The next time you’re sitting in your doctor’s office, waiting for an appointment, don’t be surprised if you see Liz! For the past year, Liz has hosted the “Meal Makeover” TV segment for EverWell, a health and wellness video series now running in physician office waiting rooms nationwide. Last week while shooting a few of the segments in Atlanta – including our recipe for Caesar Salad with Feta and Dill which we talked about in this week’s Cooking with the Moms radio podcast -- Liz had the privilege of working with food stylist, Virginia Willis, author of Bon Appétit, Y’all: Recipes and Stories from Three Generations of Southern Cooking.

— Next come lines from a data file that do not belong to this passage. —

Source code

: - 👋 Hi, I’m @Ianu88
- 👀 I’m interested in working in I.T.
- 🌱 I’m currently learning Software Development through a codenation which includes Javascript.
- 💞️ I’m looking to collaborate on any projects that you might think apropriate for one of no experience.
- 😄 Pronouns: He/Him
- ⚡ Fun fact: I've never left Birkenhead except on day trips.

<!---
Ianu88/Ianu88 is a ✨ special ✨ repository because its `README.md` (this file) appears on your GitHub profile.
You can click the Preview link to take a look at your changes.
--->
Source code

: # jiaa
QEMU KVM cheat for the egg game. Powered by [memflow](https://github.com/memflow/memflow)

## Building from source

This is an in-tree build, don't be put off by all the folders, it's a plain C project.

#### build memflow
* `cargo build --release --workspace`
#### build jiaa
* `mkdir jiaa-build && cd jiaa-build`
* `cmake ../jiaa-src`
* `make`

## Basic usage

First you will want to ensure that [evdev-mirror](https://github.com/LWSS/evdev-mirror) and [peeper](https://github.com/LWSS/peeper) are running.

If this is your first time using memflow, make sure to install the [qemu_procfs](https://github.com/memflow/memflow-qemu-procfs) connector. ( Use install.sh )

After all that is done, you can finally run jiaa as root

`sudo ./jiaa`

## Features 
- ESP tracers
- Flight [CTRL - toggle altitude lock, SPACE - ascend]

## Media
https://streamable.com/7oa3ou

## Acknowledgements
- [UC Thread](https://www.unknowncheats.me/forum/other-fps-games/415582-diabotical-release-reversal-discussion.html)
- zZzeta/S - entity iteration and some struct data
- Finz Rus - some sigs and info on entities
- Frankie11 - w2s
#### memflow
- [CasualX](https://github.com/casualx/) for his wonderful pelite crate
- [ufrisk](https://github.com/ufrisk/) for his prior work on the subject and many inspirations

Since Virginia spent the day making Liz’s food look great for the cameras, we thought we’d return the favor by sharing one of her delicious recipes with y'all.
Corn Spoon Bread
Serves 4 to 6 
2 tablespoons unsalted butter, melted, plus more for the pan
2 cups whole milk
1 cup very fine yellow cornmeal
Coarse salt and freshly ground black pepper
Scraped kernels from 2 ears fresh sweet corn (about 1 cup)
2 tablespoons chopped fresh chives
2 large eggs, separated
Preheat the oven to 375°F.
Butter an ovenproof casserole or round 2-quart soufflé mold. To prepare the batter, in a medium saucepan, combine the milk and cornmeal over medium-high heat. Bring to a boil, whisking rapidly and constantly, until very, very thick, about 5 minutes. Season with salt and pepper. Transfer the mixture to a large bowl. Add the corn kernels, chives, and the 2 tablespoons melted butter. Season with salt and pepper and stir to combine. Add the egg yolks, one at a time, stirring after each addition. To beat the egg whites, in a separate bowl, using a handheld mixer, beat the egg whites with a pinch of salt on high speed until stiff peaks form. Gently fold the egg whites into the warm cornmeal mixture. Transfer the lightened cornmeal mixture to the prepared pan; smooth the surface with a spatula. Bake until puffed and risen and the inside is firm, but moist, and the top is golden brown, 35 to 40 minutes. Serve immediately while puffed and risen.